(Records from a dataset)
========================================================================
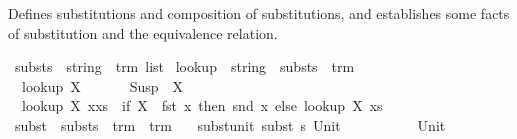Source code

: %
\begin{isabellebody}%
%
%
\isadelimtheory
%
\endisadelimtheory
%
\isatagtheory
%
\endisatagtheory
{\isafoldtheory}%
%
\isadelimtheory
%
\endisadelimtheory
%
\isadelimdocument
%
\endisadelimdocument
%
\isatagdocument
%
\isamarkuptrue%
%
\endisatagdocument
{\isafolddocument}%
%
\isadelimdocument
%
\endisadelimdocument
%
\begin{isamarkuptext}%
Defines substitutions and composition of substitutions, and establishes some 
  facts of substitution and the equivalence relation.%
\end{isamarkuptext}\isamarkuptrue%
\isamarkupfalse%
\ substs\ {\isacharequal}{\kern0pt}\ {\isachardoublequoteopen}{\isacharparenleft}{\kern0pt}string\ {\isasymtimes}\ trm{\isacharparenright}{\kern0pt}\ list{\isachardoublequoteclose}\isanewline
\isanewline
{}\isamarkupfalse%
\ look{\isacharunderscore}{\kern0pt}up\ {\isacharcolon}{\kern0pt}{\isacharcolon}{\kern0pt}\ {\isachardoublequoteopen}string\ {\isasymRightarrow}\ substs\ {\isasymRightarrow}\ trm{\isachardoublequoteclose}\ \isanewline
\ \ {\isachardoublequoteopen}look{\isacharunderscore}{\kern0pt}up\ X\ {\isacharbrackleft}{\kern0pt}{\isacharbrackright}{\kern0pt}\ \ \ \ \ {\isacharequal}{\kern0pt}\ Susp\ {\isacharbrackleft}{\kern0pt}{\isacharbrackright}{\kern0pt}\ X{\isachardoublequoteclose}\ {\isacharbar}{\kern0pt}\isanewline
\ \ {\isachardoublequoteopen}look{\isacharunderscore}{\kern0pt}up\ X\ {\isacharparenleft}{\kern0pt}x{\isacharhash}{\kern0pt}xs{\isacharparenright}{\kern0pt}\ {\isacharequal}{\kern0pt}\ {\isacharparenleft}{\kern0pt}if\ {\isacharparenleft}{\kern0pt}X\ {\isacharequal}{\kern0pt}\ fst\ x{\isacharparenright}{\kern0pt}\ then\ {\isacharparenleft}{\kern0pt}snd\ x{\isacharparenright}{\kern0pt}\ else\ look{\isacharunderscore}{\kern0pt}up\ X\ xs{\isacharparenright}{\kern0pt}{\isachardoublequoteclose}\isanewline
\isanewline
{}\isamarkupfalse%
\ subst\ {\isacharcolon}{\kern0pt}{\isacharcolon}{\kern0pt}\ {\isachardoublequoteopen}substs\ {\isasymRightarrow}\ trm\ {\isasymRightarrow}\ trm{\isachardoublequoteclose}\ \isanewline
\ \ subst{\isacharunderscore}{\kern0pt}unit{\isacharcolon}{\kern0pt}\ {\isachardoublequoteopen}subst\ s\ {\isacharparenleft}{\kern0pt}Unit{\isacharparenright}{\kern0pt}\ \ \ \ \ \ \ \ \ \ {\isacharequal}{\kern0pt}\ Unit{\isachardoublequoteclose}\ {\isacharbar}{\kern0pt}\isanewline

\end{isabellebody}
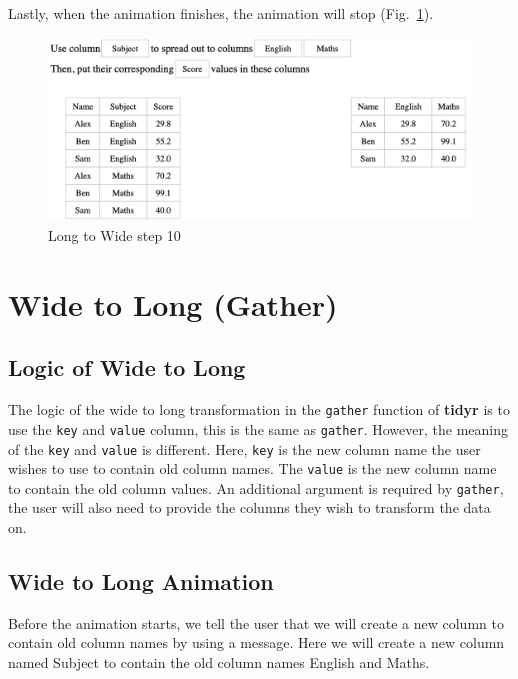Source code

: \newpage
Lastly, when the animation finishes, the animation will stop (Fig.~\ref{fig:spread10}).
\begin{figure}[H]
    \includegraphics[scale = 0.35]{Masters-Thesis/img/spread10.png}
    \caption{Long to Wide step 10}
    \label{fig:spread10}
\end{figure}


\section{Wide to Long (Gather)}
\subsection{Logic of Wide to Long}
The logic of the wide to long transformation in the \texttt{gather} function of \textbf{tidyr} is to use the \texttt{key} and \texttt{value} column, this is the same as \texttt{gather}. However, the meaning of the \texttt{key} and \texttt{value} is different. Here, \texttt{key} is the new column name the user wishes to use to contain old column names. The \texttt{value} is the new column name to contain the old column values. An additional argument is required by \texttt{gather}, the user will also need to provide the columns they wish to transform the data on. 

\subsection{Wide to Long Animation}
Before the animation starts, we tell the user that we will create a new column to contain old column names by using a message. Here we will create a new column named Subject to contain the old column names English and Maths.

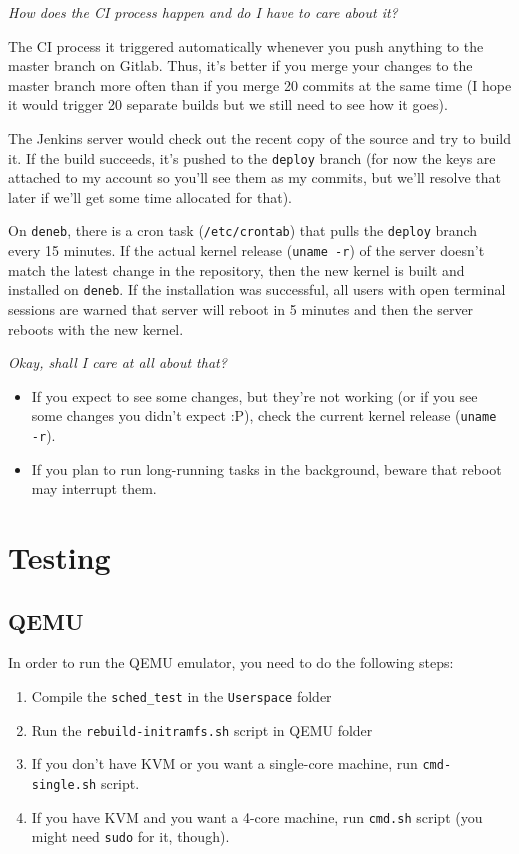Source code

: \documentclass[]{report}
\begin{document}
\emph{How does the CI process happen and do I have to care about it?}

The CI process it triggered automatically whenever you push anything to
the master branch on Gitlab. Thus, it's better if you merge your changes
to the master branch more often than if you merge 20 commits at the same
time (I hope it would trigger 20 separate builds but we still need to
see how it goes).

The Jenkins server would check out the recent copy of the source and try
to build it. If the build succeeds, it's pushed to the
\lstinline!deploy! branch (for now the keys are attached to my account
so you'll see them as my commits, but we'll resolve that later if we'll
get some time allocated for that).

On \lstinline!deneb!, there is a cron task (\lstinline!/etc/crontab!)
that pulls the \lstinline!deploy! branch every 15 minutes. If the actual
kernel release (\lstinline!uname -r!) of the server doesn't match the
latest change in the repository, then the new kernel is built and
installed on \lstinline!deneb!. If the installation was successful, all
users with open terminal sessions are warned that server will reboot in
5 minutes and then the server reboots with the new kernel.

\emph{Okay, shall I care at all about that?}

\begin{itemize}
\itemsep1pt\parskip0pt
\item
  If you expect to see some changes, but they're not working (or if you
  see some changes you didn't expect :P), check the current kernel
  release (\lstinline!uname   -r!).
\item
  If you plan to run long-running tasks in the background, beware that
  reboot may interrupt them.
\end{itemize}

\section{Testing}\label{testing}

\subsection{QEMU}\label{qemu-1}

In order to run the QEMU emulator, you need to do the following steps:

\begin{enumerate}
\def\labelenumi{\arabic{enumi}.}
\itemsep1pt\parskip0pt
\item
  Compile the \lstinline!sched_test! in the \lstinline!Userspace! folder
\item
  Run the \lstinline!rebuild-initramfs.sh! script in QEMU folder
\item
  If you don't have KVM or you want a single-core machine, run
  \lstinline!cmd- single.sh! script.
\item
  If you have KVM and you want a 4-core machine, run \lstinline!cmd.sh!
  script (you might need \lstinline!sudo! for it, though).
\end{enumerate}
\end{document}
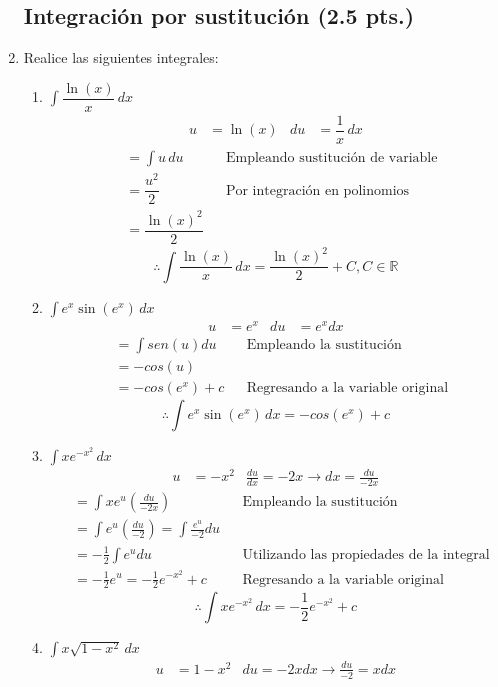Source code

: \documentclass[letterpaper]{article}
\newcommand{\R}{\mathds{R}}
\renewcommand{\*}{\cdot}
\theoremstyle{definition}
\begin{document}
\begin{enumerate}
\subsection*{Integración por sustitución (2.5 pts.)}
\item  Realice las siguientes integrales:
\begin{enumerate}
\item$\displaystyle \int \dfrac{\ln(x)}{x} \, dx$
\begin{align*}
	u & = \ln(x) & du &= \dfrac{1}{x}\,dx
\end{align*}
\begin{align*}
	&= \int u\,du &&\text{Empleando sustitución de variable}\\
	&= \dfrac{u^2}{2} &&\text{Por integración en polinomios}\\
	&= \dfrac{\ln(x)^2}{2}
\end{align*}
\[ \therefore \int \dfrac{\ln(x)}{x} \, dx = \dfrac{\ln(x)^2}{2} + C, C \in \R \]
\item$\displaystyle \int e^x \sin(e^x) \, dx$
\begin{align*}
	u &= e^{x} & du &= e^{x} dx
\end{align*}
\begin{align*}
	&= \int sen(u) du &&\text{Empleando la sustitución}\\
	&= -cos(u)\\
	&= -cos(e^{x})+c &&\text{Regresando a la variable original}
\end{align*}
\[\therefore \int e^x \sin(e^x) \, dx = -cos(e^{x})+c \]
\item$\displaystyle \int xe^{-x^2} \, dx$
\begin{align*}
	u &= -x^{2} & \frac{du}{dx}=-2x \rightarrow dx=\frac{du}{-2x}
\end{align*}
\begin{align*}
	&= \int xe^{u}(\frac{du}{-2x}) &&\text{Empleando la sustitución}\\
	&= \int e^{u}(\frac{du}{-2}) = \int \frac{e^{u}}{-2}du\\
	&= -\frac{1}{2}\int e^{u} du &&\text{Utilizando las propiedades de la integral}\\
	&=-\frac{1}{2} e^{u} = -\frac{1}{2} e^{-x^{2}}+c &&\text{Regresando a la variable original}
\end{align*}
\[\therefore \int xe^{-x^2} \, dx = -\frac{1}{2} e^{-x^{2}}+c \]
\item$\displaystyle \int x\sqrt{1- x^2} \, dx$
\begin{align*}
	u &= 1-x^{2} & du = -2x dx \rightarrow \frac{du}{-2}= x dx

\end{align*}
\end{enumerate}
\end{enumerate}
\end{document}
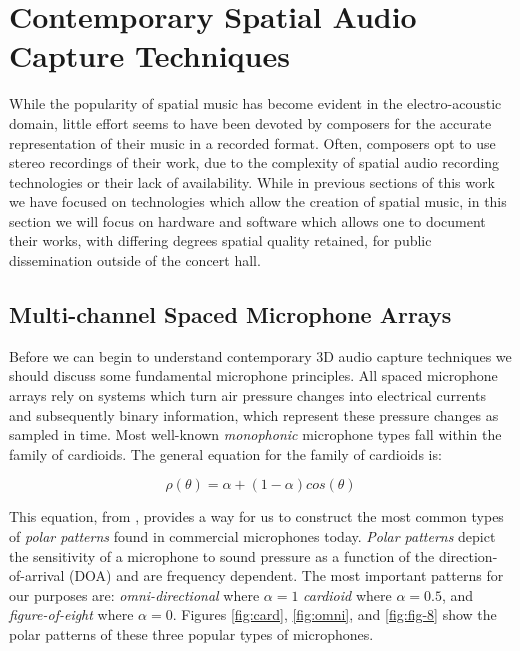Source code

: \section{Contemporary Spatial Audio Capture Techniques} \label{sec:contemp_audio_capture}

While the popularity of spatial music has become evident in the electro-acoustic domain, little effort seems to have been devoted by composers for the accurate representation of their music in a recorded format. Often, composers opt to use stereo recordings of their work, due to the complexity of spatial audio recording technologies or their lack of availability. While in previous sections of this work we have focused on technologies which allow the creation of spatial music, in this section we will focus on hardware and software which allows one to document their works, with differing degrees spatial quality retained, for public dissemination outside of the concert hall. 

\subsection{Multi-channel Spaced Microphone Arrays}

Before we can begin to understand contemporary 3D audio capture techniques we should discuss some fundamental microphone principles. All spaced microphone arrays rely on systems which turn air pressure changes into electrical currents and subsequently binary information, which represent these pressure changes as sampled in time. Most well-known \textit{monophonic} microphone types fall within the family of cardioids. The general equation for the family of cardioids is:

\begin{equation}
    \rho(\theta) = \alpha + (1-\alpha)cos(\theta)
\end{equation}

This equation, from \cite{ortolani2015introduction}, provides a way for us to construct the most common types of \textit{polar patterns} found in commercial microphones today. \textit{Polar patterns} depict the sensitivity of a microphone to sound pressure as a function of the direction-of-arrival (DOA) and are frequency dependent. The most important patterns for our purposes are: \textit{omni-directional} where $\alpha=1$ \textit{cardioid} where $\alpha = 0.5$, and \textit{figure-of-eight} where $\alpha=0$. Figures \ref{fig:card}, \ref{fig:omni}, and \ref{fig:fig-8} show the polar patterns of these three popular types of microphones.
========================================================================
▸ **WHAT IS BEING ASKED**
The answer should be one number, the count of lines above that contain "documentclass".

▸ **WORKED SOLUTION**
2